Without any hesitation, Ball throws the audience into the heart of the action, with a rescue mission to recover Minho (Ki Hong Lee) to be precise – and this sets the tone for what’s to come, as an unrelenting production that maintains a fast pace throughout, with little respite. Naturally it makes for a film that is easy to enjoy and a world that’s easy to immerse yourself in – but the characters, regrettably, are not so easy to invest in. The issue here is a lack of personality. You look at franchises such as Harry Potter, and it’s not just about the titular protagonist, who works as something of a cipher, you have a myriad of supporting roles that are idiosyncratic, comical and unique. Even in Hunger Games you have the likes of Caesar Flickerman and Haymitch Abernathy – but there just isn’t that same degree of variety in this series, with little to no moments of light relief. Films of this nature are not just about the world, but the characters that inhabit it, and it’s here the film falls short.

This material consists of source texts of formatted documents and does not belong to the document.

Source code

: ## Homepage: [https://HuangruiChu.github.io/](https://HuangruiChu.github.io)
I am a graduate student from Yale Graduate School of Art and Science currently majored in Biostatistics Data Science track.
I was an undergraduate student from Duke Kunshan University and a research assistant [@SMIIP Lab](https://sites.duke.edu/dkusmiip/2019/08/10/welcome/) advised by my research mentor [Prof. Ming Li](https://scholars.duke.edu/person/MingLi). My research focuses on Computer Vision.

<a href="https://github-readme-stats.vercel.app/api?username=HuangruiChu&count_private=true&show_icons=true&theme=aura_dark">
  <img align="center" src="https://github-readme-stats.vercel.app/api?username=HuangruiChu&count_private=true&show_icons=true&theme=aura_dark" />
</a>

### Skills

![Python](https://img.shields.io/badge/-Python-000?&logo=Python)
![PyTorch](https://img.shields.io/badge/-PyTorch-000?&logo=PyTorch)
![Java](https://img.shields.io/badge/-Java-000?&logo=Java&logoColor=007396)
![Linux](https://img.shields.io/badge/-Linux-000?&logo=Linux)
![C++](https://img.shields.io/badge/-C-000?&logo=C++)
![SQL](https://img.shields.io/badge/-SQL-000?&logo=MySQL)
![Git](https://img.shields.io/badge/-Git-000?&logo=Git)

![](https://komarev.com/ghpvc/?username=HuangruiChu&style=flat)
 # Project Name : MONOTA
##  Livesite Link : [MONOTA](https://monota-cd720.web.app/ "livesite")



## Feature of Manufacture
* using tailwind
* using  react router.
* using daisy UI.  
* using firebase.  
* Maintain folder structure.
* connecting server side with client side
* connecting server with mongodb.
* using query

It’s also somewhat contrived in just how many tight situations the protagonists all get themselves out of, with a handful of absurd rescue jobs that don’t quite add up – but it doesn’t take too much away from a film that has appeased fans of the book, and in the meantime, has even attracted a fair few of those less acquainted with the original text, and merely enjoy these productions for what they are. Though that said, this film is not exactly intended for those new to the series – Ball expects you to know the characters, and the rules of this specific universe. If you don’t have that prior knowledge much of this third film will go over your head. But hey, if that means going back and watching the other two movies in preparation, there are plenty of worse ways to spend your time.

Maze Runner: The Death Cure is released on January 26th.